▶ **ACTIVITY**
Please transcribe exactly, and only, the lines of the data below between the line holding "period of time." and the line holding "a figurative sense.", inclusive.

▶ **PROVIDED INFORMATION**
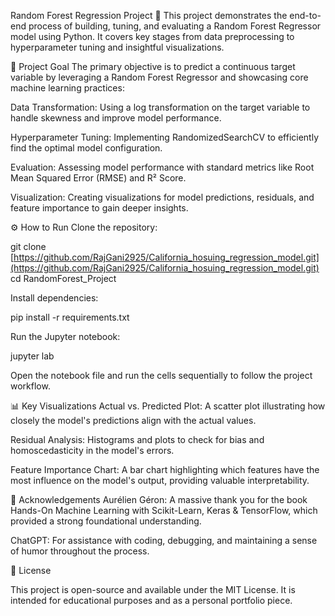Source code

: Random Forest Regression Project 🌳
This project demonstrates the end-to-end process of building, tuning, and evaluating a Random Forest Regressor model using Python. It covers key stages from data preprocessing to hyperparameter tuning and insightful visualizations.

🎯 Project Goal
The primary objective is to predict a continuous target variable by leveraging a Random Forest Regressor and showcasing core machine learning practices:

Data Transformation: Using a log transformation on the target variable to handle skewness and improve model performance.

Hyperparameter Tuning: Implementing RandomizedSearchCV to efficiently find the optimal model configuration.

Evaluation: Assessing model performance with standard metrics like Root Mean Squared Error (RMSE) and R² Score.

Visualization: Creating visualizations for model predictions, residuals, and feature importance to gain deeper insights.

⚙️ How to Run
Clone the repository:

git clone [https://github.com/RajGani2925/California_hosuing_regression_model.git](https://github.com/RajGani2925/California_hosuing_regression_model.git)
cd RandomForest_Project

Install dependencies:

pip install -r requirements.txt

Run the Jupyter notebook:

jupyter lab

Open the notebook file and run the cells sequentially to follow the project workflow.

📊 Key Visualizations
Actual vs. Predicted Plot: A scatter plot illustrating how closely the model's predictions align with the actual values.

Residual Analysis: Histograms and plots to check for bias and homoscedasticity in the model's errors.

Feature Importance Chart: A bar chart highlighting which features have the most influence on the model's output, providing valuable interpretability.

🙏 Acknowledgements
Aurélien Géron: A massive thank you for the book Hands-On Machine Learning with Scikit-Learn, Keras & TensorFlow, which provided a strong foundational understanding.

ChatGPT: For assistance with coding, debugging, and maintaining a sense of humor throughout the process.

📄 License

This project is open-source and available under the MIT License. It is intended for educational purposes and as a personal portfolio piece.

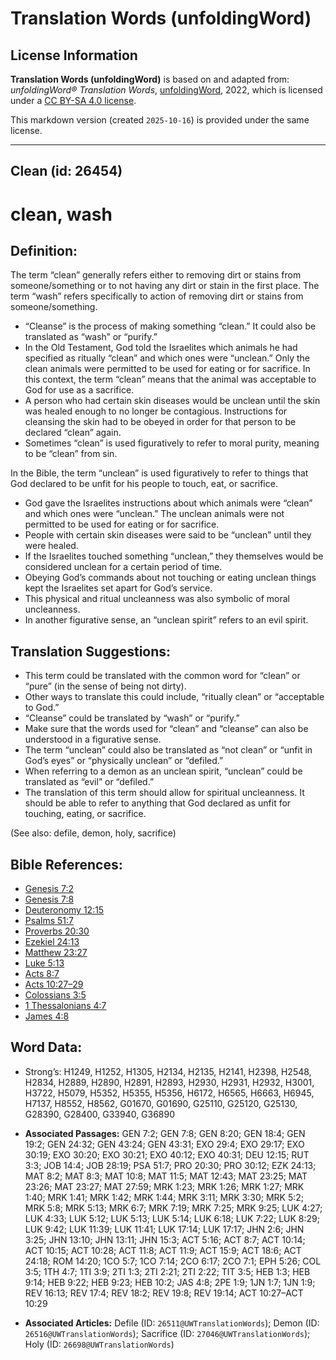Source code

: # Translation Words (unfoldingWord)

## License Information

**Translation Words (unfoldingWord)** is based on and adapted from: _unfoldingWord® Translation Words_, [unfoldingWord](https://unfoldingword.org/utw), 2022, which is licensed under a [CC BY-SA 4.0 license](https://creativecommons.org/licenses/by-sa/4.0/legalcode.en).

This markdown version (created `2025-10-16`) is provided under the same license.



--------------------------------

## Clean (id: 26454)

clean, wash
===========

Definition:
-----------

The term “clean” generally refers either to removing dirt or stains from someone/something or to not having any dirt or stain in the first place. The term “wash” refers specifically to action of removing dirt or stains from someone/something.

* “Cleanse” is the process of making something “clean.” It could also be translated as “wash” or “purify.”
* In the Old Testament, God told the Israelites which animals he had specified as ritually “clean” and which ones were “unclean.” Only the clean animals were permitted to be used for eating or for sacrifice. In this context, the term “clean” means that the animal was acceptable to God for use as a sacrifice.
* A person who had certain skin diseases would be unclean until the skin was healed enough to no longer be contagious. Instructions for cleansing the skin had to be obeyed in order for that person to be declared “clean” again.
* Sometimes “clean” is used figuratively to refer to moral purity, meaning to be “clean” from sin.

In the Bible, the term “unclean” is used figuratively to refer to things that God declared to be unfit for his people to touch, eat, or sacrifice.

* God gave the Israelites instructions about which animals were “clean” and which ones were “unclean.” The unclean animals were not permitted to be used for eating or for sacrifice.
* People with certain skin diseases were said to be “unclean” until they were healed.
* If the Israelites touched something “unclean,” they themselves would be considered unclean for a certain period of time.
* Obeying God’s commands about not touching or eating unclean things kept the Israelites set apart for God’s service.
* This physical and ritual uncleanness was also symbolic of moral uncleanness.
* In another figurative sense, an “unclean spirit” refers to an evil spirit.

Translation Suggestions:
------------------------

* This term could be translated with the common word for “clean” or “pure” (in the sense of being not dirty).
* Other ways to translate this could include, “ritually clean” or “acceptable to God.”
* “Cleanse” could be translated by “wash” or “purify.”
* Make sure that the words used for “clean” and “cleanse” can also be understood in a figurative sense.
* The term “unclean” could also be translated as “not clean” or “unfit in God’s eyes” or “physically unclean” or “defiled.”
* When referring to a demon as an unclean spirit, “unclean” could be translated as “evil” or “defiled.”
* The translation of this term should allow for spiritual uncleanness. It should be able to refer to anything that God declared as unfit for touching, eating, or sacrifice.

(See also: defile, demon, holy, sacrifice)

Bible References:
-----------------

* [Genesis 7:2](https://ref.ly/Gen7:2)
* [Genesis 7:8](https://ref.ly/Gen7:8)
* [Deuteronomy 12:15](https://ref.ly/Deut12:15)
* [Psalms 51:7](https://ref.ly/Ps51:7)
* [Proverbs 20:30](https://ref.ly/Prov20:30)
* [Ezekiel 24:13](https://ref.ly/Ezek24:13)
* [Matthew 23:27](https://ref.ly/Matt23:27)
* [Luke 5:13](https://ref.ly/Luke5:13)
* [Acts 8:7](https://ref.ly/Acts8:7)
* [Acts 10:27–29](https://ref.ly/Acts10:27-Acts10:29)
* [Colossians 3:5](https://ref.ly/Col3:5)
* [1 Thessalonians 4:7](https://ref.ly/1Thess4:7)
* [James 4:8](https://ref.ly/Jas4:8)

Word Data:
----------

* Strong’s: H1249, H1252, H1305, H2134, H2135, H2141, H2398, H2548, H2834, H2889, H2890, H2891, H2893, H2930, H2931, H2932, H3001, H3722, H5079, H5352, H5355, H5356, H6172, H6565, H6663, H6945, H7137, H8552, H8562, G01670, G01690, G25110, G25120, G25130, G28390, G28400, G33940, G36890

* **Associated Passages:** GEN 7:2; GEN 7:8; GEN 8:20; GEN 18:4; GEN 19:2; GEN 24:32; GEN 43:24; GEN 43:31; EXO 29:4; EXO 29:17; EXO 30:19; EXO 30:20; EXO 30:21; EXO 40:12; EXO 40:31; DEU 12:15; RUT 3:3; JOB 14:4; JOB 28:19; PSA 51:7; PRO 20:30; PRO 30:12; EZK 24:13; MAT 8:2; MAT 8:3; MAT 10:8; MAT 11:5; MAT 12:43; MAT 23:25; MAT 23:26; MAT 23:27; MAT 27:59; MRK 1:23; MRK 1:26; MRK 1:27; MRK 1:40; MRK 1:41; MRK 1:42; MRK 1:44; MRK 3:11; MRK 3:30; MRK 5:2; MRK 5:8; MRK 5:13; MRK 6:7; MRK 7:19; MRK 7:25; MRK 9:25; LUK 4:27; LUK 4:33; LUK 5:12; LUK 5:13; LUK 5:14; LUK 6:18; LUK 7:22; LUK 8:29; LUK 9:42; LUK 11:39; LUK 11:41; LUK 17:14; LUK 17:17; JHN 2:6; JHN 3:25; JHN 13:10; JHN 13:11; JHN 15:3; ACT 5:16; ACT 8:7; ACT 10:14; ACT 10:15; ACT 10:28; ACT 11:8; ACT 11:9; ACT 15:9; ACT 18:6; ACT 24:18; ROM 14:20; 1CO 5:7; 1CO 7:14; 2CO 6:17; 2CO 7:1; EPH 5:26; COL 3:5; 1TH 4:7; 1TI 3:9; 2TI 1:3; 2TI 2:21; 2TI 2:22; TIT 3:5; HEB 1:3; HEB 9:14; HEB 9:22; HEB 9:23; HEB 10:2; JAS 4:8; 2PE 1:9; 1JN 1:7; 1JN 1:9; REV 16:13; REV 17:4; REV 18:2; REV 19:8; REV 19:14; ACT 10:27–ACT 10:29
* **Associated Articles:** Defile (ID: `26511@UWTranslationWords`); Demon (ID: `26516@UWTranslationWords`); Sacrifice (ID: `27046@UWTranslationWords`); Holy (ID: `26698@UWTranslationWords`)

▶ **REPLY TO THE EXERCISE**
* If the Israelites touched something “unclean,” they themselves would be considered unclean for a certain period of time.
* Obeying God’s commands about not touching or eating unclean things kept the Israelites set apart for God’s service.
* This physical and ritual uncleanness was also symbolic of moral uncleanness.
* In another figurative sense, an “unclean spirit” refers to an evil spirit.

Translation Suggestions:
------------------------

* This term could be translated with the common word for “clean” or “pure” (in the sense of being not dirty).
* Other ways to translate this could include, “ritually clean” or “acceptable to God.”
* “Cleanse” could be translated by “wash” or “purify.”
* Make sure that the words used for “clean” and “cleanse” can also be understood in a figurative sense.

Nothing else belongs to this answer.